Wouldn’t it be fun to have WordPress Police? I’m envisioning them in full police garb…with a strong coffee and a sugar donut in one hand…and clicking around on their laptops with their other.
Actually, I’ll bet the WordPress Police wouldn’t be enjoying coffee and donuts while typing furiously away at the keyboard. I’m betting on Lattes and Scones. I don’t know, but it seems more scholarly.
The vision I have, is you are typing away, and all the sudden, your screen starts to flash, and you hear…WiiiiiWooooooWiiiiiWoooooo. You get a notification that looks like this $. Sorry, Mam, could you step outta your blog for a second?
Everyone knows if you have police, you must have fines. Otherwise those guys don’t get paid.
I’ve come up with a few of my own:
- Using to when you mean ALSO. I went to the store. Oh! you did? I want to go, too. Seems like a tricky concept to some folks. When you’ve had it drilled into your head since 3rd grade….it can be grating on one’s nerves when you see this flagrant law breaking. Fine: $50 or Sentencing : a post where you write your new understanding of the words to, and too.
- Not having an ABOUT page. When you click on some blogger’s ABOUT…it says..”This is an example of a WordPress Page”. To me, this is like not having your insurance card on you when you are driving. Fine: $100 or Sentencing: You have to make your about page using no less than 500 words. Extra Credit: Cheesy pictures of you when you were a kid.
- Clicking LIKE on someones’ blog, only to lure them over to YOUR blog. You may think no one is on to your dastardly deeds. Think again. Fine: $300 or Sentencing: You must write a detailed post about all of your new blogs you’ve found, and why you love them so.
- Ignoring people who comment on your blog.
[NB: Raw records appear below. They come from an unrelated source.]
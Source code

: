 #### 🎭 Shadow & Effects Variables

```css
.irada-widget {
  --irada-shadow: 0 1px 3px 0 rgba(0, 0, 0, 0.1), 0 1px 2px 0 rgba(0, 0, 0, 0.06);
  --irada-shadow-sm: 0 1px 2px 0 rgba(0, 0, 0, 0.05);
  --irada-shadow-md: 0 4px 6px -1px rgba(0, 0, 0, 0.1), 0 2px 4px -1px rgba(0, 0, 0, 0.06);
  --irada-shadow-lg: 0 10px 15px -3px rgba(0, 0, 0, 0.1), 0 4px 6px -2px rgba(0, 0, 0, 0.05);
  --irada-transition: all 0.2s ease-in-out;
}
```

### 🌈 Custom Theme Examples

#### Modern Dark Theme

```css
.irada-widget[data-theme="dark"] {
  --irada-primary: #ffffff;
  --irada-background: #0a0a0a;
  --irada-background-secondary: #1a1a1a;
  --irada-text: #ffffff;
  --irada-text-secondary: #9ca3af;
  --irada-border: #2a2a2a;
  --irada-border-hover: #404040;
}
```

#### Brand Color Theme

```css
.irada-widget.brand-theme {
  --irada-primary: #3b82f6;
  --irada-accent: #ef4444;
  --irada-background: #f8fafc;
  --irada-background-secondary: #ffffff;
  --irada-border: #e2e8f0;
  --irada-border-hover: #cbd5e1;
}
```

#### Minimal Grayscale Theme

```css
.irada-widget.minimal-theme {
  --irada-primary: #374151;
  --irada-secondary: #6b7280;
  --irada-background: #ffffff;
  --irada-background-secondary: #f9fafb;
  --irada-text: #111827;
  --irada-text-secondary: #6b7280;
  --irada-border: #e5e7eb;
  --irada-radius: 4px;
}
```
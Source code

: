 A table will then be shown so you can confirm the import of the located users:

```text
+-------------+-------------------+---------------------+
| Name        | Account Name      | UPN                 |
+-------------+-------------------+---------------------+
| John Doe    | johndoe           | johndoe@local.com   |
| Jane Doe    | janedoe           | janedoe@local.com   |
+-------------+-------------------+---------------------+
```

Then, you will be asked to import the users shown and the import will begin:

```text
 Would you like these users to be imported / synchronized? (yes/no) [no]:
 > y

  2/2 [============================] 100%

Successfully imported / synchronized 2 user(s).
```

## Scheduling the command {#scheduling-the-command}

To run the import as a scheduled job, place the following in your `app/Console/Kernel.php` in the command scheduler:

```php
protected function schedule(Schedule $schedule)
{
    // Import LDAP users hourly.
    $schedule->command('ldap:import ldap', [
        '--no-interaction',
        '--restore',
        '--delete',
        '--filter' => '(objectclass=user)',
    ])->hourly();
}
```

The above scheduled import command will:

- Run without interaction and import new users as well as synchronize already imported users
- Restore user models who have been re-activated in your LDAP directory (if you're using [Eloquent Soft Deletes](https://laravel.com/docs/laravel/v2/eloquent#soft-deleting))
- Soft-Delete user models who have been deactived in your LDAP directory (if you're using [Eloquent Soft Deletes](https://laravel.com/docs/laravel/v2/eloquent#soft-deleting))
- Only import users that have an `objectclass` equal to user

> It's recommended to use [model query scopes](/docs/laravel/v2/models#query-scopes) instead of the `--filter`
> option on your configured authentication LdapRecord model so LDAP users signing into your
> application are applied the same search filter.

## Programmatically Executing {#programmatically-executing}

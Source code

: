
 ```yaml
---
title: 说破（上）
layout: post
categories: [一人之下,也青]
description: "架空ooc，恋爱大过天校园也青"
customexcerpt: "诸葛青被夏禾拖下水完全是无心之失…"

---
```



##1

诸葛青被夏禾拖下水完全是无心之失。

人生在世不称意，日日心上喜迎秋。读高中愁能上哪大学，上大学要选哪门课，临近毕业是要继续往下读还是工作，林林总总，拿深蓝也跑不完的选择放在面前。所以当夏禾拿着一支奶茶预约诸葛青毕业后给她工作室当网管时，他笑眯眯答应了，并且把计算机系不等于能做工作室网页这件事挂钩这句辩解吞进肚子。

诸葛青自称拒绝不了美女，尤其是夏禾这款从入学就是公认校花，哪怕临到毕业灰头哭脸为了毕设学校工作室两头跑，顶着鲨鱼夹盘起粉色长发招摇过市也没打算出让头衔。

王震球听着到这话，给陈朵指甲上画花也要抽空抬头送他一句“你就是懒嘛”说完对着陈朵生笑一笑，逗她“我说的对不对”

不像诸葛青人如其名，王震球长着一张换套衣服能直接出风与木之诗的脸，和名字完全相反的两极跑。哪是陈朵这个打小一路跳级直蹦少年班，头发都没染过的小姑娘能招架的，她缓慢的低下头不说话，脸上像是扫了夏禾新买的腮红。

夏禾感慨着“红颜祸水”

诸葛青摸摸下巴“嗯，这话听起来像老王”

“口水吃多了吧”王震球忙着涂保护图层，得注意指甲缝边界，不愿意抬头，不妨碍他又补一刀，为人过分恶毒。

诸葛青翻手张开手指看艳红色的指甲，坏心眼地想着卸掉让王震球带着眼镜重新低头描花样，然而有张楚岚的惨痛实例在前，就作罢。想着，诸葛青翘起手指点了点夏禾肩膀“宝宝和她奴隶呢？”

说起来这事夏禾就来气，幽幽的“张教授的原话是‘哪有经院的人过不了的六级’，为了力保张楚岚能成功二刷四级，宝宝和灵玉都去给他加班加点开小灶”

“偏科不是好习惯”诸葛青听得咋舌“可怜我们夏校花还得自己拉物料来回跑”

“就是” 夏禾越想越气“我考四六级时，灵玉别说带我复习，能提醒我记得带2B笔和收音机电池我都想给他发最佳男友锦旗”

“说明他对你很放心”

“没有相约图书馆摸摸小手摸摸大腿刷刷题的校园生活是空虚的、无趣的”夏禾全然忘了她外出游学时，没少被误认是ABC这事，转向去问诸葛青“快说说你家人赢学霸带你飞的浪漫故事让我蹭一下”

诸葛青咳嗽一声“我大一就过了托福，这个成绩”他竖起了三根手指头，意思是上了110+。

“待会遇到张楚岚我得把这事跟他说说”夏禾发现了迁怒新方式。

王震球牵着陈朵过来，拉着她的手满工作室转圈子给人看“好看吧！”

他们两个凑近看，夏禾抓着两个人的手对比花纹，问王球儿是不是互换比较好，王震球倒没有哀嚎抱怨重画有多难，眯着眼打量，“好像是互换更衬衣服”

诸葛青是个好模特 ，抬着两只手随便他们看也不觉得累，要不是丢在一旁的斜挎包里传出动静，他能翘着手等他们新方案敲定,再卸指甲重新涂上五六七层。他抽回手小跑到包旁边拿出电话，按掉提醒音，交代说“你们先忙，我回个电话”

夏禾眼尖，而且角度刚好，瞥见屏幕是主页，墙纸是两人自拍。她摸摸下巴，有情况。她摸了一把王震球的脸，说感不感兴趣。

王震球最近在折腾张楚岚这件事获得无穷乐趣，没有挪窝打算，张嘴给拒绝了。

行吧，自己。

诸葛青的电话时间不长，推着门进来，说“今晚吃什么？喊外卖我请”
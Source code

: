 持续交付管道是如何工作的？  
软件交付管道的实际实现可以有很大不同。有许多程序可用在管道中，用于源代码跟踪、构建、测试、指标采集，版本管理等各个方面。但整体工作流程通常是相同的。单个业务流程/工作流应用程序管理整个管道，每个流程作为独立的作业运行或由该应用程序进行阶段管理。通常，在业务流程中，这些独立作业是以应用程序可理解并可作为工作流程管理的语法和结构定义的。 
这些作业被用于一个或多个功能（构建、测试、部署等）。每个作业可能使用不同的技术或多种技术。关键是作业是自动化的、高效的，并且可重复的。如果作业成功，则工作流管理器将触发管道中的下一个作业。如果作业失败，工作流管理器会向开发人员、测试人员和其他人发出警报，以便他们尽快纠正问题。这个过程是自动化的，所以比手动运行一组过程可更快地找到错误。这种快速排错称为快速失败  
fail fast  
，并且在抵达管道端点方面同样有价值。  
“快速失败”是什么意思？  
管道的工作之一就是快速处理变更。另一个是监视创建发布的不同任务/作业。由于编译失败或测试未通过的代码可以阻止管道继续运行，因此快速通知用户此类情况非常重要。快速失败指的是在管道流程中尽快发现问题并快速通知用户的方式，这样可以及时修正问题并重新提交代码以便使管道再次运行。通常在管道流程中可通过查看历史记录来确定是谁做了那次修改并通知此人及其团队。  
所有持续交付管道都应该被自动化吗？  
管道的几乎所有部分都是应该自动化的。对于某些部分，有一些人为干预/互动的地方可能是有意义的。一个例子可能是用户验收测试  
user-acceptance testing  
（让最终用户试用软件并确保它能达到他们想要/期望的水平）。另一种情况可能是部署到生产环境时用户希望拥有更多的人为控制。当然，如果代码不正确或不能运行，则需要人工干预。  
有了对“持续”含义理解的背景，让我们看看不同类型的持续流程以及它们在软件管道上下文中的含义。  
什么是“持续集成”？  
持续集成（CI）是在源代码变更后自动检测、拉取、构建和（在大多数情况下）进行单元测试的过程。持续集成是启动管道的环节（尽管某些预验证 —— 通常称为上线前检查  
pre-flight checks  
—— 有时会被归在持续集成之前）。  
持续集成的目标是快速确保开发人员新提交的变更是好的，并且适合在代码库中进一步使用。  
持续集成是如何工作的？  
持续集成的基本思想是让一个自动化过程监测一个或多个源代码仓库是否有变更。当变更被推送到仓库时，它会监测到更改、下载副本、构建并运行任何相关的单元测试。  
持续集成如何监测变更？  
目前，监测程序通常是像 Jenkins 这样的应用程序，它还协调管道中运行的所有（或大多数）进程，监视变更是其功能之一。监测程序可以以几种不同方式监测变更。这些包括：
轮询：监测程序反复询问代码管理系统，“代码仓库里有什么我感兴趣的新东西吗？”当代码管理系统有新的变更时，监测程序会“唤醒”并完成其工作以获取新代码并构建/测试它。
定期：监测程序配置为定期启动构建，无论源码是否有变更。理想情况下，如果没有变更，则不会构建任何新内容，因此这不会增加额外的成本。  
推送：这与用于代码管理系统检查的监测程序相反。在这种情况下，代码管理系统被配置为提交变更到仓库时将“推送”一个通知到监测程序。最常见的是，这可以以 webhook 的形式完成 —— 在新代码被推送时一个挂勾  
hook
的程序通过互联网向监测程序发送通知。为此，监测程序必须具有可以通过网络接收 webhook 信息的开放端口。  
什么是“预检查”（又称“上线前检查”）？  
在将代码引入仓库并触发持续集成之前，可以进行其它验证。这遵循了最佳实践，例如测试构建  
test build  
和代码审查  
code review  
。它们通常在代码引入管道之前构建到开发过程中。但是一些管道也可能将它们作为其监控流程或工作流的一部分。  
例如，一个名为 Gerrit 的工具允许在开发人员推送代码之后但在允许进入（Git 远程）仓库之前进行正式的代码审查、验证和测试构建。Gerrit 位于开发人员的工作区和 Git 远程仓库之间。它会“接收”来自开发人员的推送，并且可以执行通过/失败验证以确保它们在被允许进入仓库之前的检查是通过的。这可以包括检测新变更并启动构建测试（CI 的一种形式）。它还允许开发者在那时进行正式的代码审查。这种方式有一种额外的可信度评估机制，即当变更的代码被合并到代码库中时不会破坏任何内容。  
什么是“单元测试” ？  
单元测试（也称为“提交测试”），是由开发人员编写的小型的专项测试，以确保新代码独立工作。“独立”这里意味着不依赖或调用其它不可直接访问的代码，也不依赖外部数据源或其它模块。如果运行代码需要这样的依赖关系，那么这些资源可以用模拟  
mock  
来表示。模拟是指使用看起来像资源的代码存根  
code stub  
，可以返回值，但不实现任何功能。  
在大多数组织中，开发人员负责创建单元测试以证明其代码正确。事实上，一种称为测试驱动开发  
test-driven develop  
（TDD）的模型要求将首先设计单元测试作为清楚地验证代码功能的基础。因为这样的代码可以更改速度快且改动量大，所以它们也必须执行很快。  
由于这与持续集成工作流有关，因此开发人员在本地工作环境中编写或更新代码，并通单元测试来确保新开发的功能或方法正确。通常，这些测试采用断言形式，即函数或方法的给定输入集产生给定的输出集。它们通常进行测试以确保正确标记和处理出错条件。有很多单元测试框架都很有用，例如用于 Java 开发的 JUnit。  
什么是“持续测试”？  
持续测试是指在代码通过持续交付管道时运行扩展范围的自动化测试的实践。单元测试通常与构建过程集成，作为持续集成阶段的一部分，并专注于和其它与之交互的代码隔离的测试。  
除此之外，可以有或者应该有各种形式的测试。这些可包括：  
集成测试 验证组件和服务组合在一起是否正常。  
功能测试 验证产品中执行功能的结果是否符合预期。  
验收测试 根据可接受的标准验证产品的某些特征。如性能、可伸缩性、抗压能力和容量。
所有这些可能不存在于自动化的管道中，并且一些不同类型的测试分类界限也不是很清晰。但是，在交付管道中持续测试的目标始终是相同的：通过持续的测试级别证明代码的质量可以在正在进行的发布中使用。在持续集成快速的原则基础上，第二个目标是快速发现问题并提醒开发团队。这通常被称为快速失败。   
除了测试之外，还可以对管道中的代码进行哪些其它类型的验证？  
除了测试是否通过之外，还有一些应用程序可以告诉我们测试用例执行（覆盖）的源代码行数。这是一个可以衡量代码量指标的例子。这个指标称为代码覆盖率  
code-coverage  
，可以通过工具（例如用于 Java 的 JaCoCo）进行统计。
To me, this is the Grandaddy of all Blogging crimes. If someone takes the time to comment on your blog, unless you are a ROCKSTAR traveling on the road and putting on concerts every night, you should have the decency to at least reply back. It takes time to comment, and let’s face it, there are tons of blogs out there. The fact that someone takes the time to type on yours, is a big deal. I’ve heard the woes of…”I just get so many comments!”. My response? “Are you for real?” or “Get OVER yourself!”
This is a two paragraph crime. Yes, it’s your blog, and you can do whatever you want. I just think it is the height of rudeness. When I started blogging, I was so shocked at the people who DON’T respond.
Until my friend, Dotty Headbanger replied to a comment I made on one of her posts….I was about ready to pack up my stuff and leave this hard cruel WordPress world. And since then, I’ve found there to be a lot of wonderful bloggers out there who get 100’s of comments, and they still find time to respond. It doesn’t have to be a huge paragraph. Sometimes they just :). The smiley face is quite lovely.
This has turned into a four paragraph crime. Fine: $500 or Sentencing: One must reply to all new comments, unless creepy (like the guy that inspired THIS POST, or suffer loss of all followers. OR for Serial Ignorers…you’ll be sent to THIS GUY:
What do you think, dear bloggers? Are there any crimes I missed?
*If I ever accidentally commit any of these crimes, you have my permission to throw the book….or Press at me.
***Let the Record show: I do not have any bloggers who commit these crimes on my I Got Friends page. They are all squeaky clean.